-- EXERCISE DESCRIPTION --
Scan the entries below. Report each line where the string "codes" occurs.

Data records
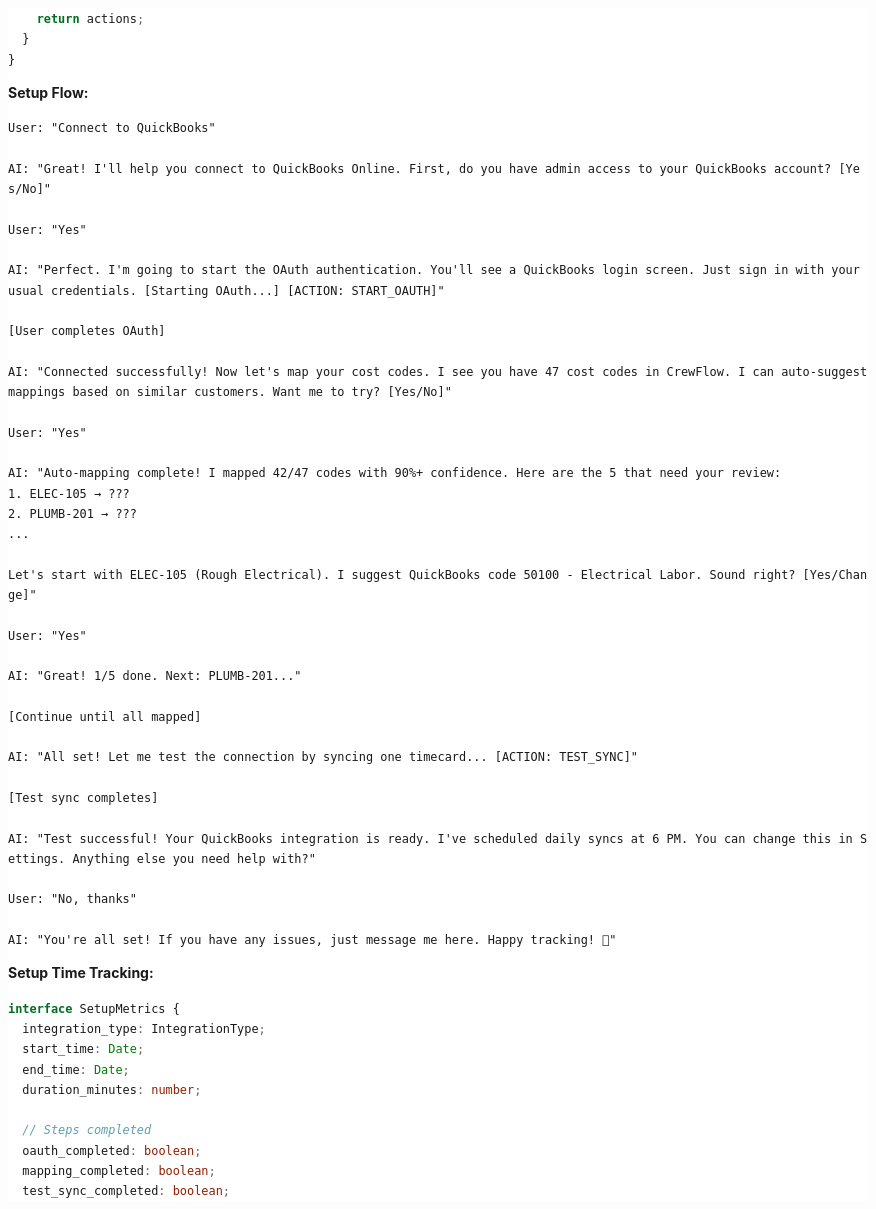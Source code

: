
 ```typescript
    return actions;
  }
}
```

**Setup Flow:**
```
User: "Connect to QuickBooks"

AI: "Great! I'll help you connect to QuickBooks Online. First, do you have admin access to your QuickBooks account? [Yes/No]"

User: "Yes"

AI: "Perfect. I'm going to start the OAuth authentication. You'll see a QuickBooks login screen. Just sign in with your usual credentials. [Starting OAuth...] [ACTION: START_OAUTH]"

[User completes OAuth]

AI: "Connected successfully! Now let's map your cost codes. I see you have 47 cost codes in CrewFlow. I can auto-suggest mappings based on similar customers. Want me to try? [Yes/No]"

User: "Yes"

AI: "Auto-mapping complete! I mapped 42/47 codes with 90%+ confidence. Here are the 5 that need your review:
1. ELEC-105 → ???
2. PLUMB-201 → ???
...

Let's start with ELEC-105 (Rough Electrical). I suggest QuickBooks code 50100 - Electrical Labor. Sound right? [Yes/Change]"

User: "Yes"

AI: "Great! 1/5 done. Next: PLUMB-201..."

[Continue until all mapped]

AI: "All set! Let me test the connection by syncing one timecard... [ACTION: TEST_SYNC]"

[Test sync completes]

AI: "Test successful! Your QuickBooks integration is ready. I've scheduled daily syncs at 6 PM. You can change this in Settings. Anything else you need help with?"

User: "No, thanks"

AI: "You're all set! If you have any issues, just message me here. Happy tracking! 🎉"
```

**Setup Time Tracking:**
```typescript
interface SetupMetrics {
  integration_type: IntegrationType;
  start_time: Date;
  end_time: Date;
  duration_minutes: number;

  // Steps completed
  oauth_completed: boolean;
  mapping_completed: boolean;
  test_sync_completed: boolean;

```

-- ANSWER BOX --
AI: "Connected successfully! Now let's map your cost codes. I see you have 47 cost codes in CrewFlow. I can auto-suggest mappings based on similar customers. Want me to try? [Yes/No]"
AI: "Auto-mapping complete! I mapped 42/47 codes with 90%+ confidence. Here are the 5 that need your review:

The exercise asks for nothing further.